» Records shown:

----------------

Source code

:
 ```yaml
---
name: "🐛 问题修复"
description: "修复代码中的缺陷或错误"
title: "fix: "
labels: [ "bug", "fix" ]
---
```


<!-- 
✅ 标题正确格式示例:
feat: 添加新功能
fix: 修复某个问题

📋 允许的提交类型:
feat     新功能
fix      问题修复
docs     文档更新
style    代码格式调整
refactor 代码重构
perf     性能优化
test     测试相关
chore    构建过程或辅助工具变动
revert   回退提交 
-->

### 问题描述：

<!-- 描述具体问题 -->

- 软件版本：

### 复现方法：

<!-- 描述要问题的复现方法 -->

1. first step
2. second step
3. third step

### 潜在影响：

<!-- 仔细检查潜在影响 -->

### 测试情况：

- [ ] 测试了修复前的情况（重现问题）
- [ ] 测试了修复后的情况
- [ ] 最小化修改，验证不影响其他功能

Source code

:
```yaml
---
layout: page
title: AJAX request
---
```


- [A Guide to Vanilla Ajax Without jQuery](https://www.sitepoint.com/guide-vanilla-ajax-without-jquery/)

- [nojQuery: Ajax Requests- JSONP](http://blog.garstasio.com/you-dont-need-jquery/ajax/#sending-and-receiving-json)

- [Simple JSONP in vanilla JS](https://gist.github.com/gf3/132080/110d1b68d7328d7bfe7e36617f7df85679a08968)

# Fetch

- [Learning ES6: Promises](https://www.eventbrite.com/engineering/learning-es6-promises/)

----------------

» Work item:
Note every line above where the string "https" shows up, and copy those lines.

» Task answer:
- [A Guide to Vanilla Ajax Without jQuery](https://www.sitepoint.com/guide-vanilla-ajax-without-jquery/)
- [Simple JSONP in vanilla JS](https://gist.github.com/gf3/132080/110d1b68d7328d7bfe7e36617f7df85679a08968)
- [Learning ES6: Promises](https://www.eventbrite.com/engineering/learning-es6-promises/)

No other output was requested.